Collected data
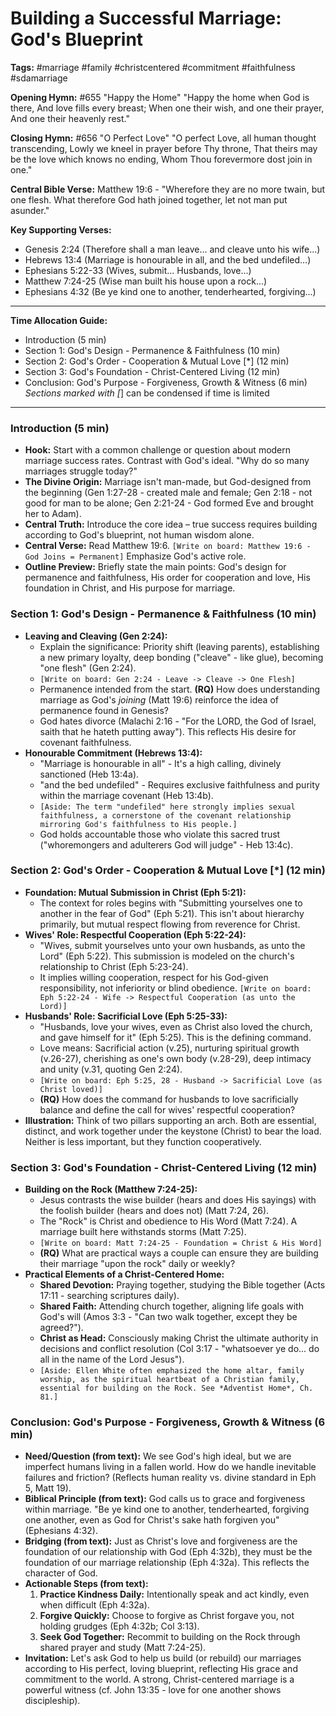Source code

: # Building a Successful Marriage: God's Blueprint

**Tags:** #marriage #family #christcentered #commitment #faithfulness
#sdamarriage

**Opening Hymn:** #655 "Happy the Home" "Happy the home when God is there, And
love fills every breast; When one their wish, and one their prayer, And one
their heavenly rest."

**Closing Hymn:** #656 "O Perfect Love" "O perfect Love, all human thought
transcending, Lowly we kneel in prayer before Thy throne, That theirs may be the
love which knows no ending, Whom Thou forevermore dost join in one."

**Central Bible Verse:** Matthew 19:6 - "Wherefore they are no more twain, but
one flesh. What therefore God hath joined together, let not man put asunder."

**Key Supporting Verses:**

- Genesis 2:24 (Therefore shall a man leave... and cleave unto his wife...)
- Hebrews 13:4 (Marriage is honourable in all, and the bed undefiled...)
- Ephesians 5:22-33 (Wives, submit... Husbands, love...)
- Matthew 7:24-25 (Wise man built his house upon a rock...)
- Ephesians 4:32 (Be ye kind one to another, tenderhearted, forgiving...)

---

**Time Allocation Guide:**

- Introduction (5 min)
- Section 1: God's Design - Permanence & Faithfulness (10 min)
- Section 2: God's Order - Cooperation & Mutual Love [*] (12 min)
- Section 3: God's Foundation - Christ-Centered Living (12 min)
- Conclusion: God's Purpose - Forgiveness, Growth & Witness (6 min) _Sections
  marked with [_] can be condensed if time is limited

---

### Introduction (5 min)

- **Hook:** Start with a common challenge or question about modern marriage
  success rates. Contrast with God's ideal. "Why do so many marriages struggle
  today?"
- **The Divine Origin:** Marriage isn't man-made, but God-designed from the
  beginning (Gen 1:27-28 - created male and female; Gen 2:18 - not good for man
  to be alone; Gen 2:21-24 - God formed Eve and brought her to Adam).
- **Central Truth:** Introduce the core idea – true success requires building
  according to God's blueprint, not human wisdom alone.
- **Central Verse:** Read Matthew 19:6.
  `[Write on board: Matthew 19:6 - God Joins = Permanent]` Emphasize God's
  active role.
- **Outline Preview:** Briefly state the main points: God's design for
  permanence and faithfulness, His order for cooperation and love, His
  foundation in Christ, and His purpose for marriage.

### Section 1: God's Design - Permanence & Faithfulness (10 min)

- **Leaving and Cleaving (Gen 2:24):**
  - Explain the significance: Priority shift (leaving parents), establishing a
    new primary loyalty, deep bonding ("cleave" - like glue), becoming "one
    flesh" (Gen 2:24).
  - `[Write on board: Gen 2:24 - Leave -> Cleave -> One Flesh]`
  - Permanence intended from the start. **(RQ)** How does understanding marriage
    as God's _joining_ (Matt 19:6) reinforce the idea of permanence found in
    Genesis?
  - God hates divorce (Malachi 2:16 - "For the LORD, the God of Israel, saith
    that he hateth putting away"). This reflects His desire for covenant
    faithfulness.
- **Honourable Commitment (Hebrews 13:4):**
  - "Marriage is honourable in all" - It's a high calling, divinely sanctioned
    (Heb 13:4a).
  - "and the bed undefiled" - Requires exclusive faithfulness and purity within
    the marriage covenant (Heb 13:4b).
  - `[Aside: The term "undefiled" here strongly implies sexual faithfulness, a cornerstone of the covenant relationship mirroring God's faithfulness to His people.]`
  - God holds accountable those who violate this sacred trust ("whoremongers and
    adulterers God will judge" - Heb 13:4c).

### Section 2: God's Order - Cooperation & Mutual Love [*] (12 min)

- **Foundation: Mutual Submission in Christ (Eph 5:21):**
  - The context for roles begins with "Submitting yourselves one to another in
    the fear of God" (Eph 5:21). This isn't about hierarchy primarily, but
    mutual respect flowing from reverence for Christ.
- **Wives' Role: Respectful Cooperation (Eph 5:22-24):**
  - "Wives, submit yourselves unto your own husbands, as unto the Lord" (Eph
    5:22). This submission is modeled on the church's relationship to Christ
    (Eph 5:23-24).
  - It implies willing cooperation, respect for his God-given responsibility,
    not inferiority or blind obedience.
    `[Write on board: Eph 5:22-24 - Wife -> Respectful Cooperation (as unto the Lord)]`
- **Husbands' Role: Sacrificial Love (Eph 5:25-33):**
  - "Husbands, love your wives, even as Christ also loved the church, and gave
    himself for it" (Eph 5:25). This is the defining command.
  - Love means: Sacrificial action (v.25), nurturing spiritual growth (v.26-27),
    cherishing as one's own body (v.28-29), deep intimacy and unity (v.31,
    quoting Gen 2:24).
  - `[Write on board: Eph 5:25, 28 - Husband -> Sacrificial Love (as Christ loved)]`
  - **(RQ)** How does the command for husbands to love sacrificially balance and
    define the call for wives' respectful cooperation?
- **Illustration:** Think of two pillars supporting an arch. Both are essential,
  distinct, and work together under the keystone (Christ) to bear the load.
  Neither is less important, but they function cooperatively.

### Section 3: God's Foundation - Christ-Centered Living (12 min)

- **Building on the Rock (Matthew 7:24-25):**
  - Jesus contrasts the wise builder (hears and does His sayings) with the
    foolish builder (hears and does not) (Matt 7:24, 26).
  - The "Rock" is Christ and obedience to His Word (Matt 7:24). A marriage built
    here withstands storms (Matt 7:25).
  - `[Write on board: Matt 7:24-25 - Foundation = Christ & His Word]`
  - **(RQ)** What are practical ways a couple can ensure they are building their
    marriage "upon the rock" daily or weekly?
- **Practical Elements of a Christ-Centered Home:**
  - **Shared Devotion:** Praying together, studying the Bible together (Acts
    17:11 - searching scriptures daily).
  - **Shared Faith:** Attending church together, aligning life goals with God's
    will (Amos 3:3 - "Can two walk together, except they be agreed?").
  - **Christ as Head:** Consciously making Christ the ultimate authority in
    decisions and conflict resolution (Col 3:17 - "whatsoever ye do... do all in
    the name of the Lord Jesus").
  - `[Aside: Ellen White often emphasized the home altar, family worship, as the spiritual heartbeat of a Christian family, essential for building on the Rock. See *Adventist Home*, Ch. 81.]`

### Conclusion: God's Purpose - Forgiveness, Growth & Witness (6 min)

- **Need/Question (from text):** We see God's high ideal, but we are imperfect
  humans living in a fallen world. How do we handle inevitable failures and
  friction? (Reflects human reality vs. divine standard in Eph 5, Matt 19).
- **Biblical Principle (from text):** God calls us to grace and forgiveness
  within marriage. "Be ye kind one to another, tenderhearted, forgiving one
  another, even as God for Christ's sake hath forgiven you" (Ephesians 4:32).
- **Bridging (from text):** Just as Christ's love and forgiveness are the
  foundation of our relationship with God (Eph 4:32b), they must be the
  foundation of our marriage relationship (Eph 4:32a). This reflects the
  character of God.
- **Actionable Steps (from text):**
  1.  **Practice Kindness Daily:** Intentionally speak and act kindly, even when
      difficult (Eph 4:32a).
  2.  **Forgive Quickly:** Choose to forgive as Christ forgave you, not holding
      grudges (Eph 4:32b; Col 3:13).
  3.  **Seek God Together:** Recommit to building on the Rock through shared
      prayer and study (Matt 7:24-25).
- **Invitation:** Let's ask God to help us build (or rebuild) our marriages
  according to His perfect, loving blueprint, reflecting His grace and
  commitment to the world. A strong, Christ-centered marriage is a powerful
  witness (cf. John 13:35 - love for one another shows discipleship).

● Task description: Copy every line exactly, from the opening line of the entries down to the line holding "all human thought", and keep the pictures out.

● Written response:
Source code

: # Building a Successful Marriage: God's Blueprint

**Tags:** #marriage #family #christcentered #commitment #faithfulness
#sdamarriage

**Opening Hymn:** #655 "Happy the Home" "Happy the home when God is there, And
love fills every breast; When one their wish, and one their prayer, And one
their heavenly rest."

**Closing Hymn:** #656 "O Perfect Love" "O perfect Love, all human thought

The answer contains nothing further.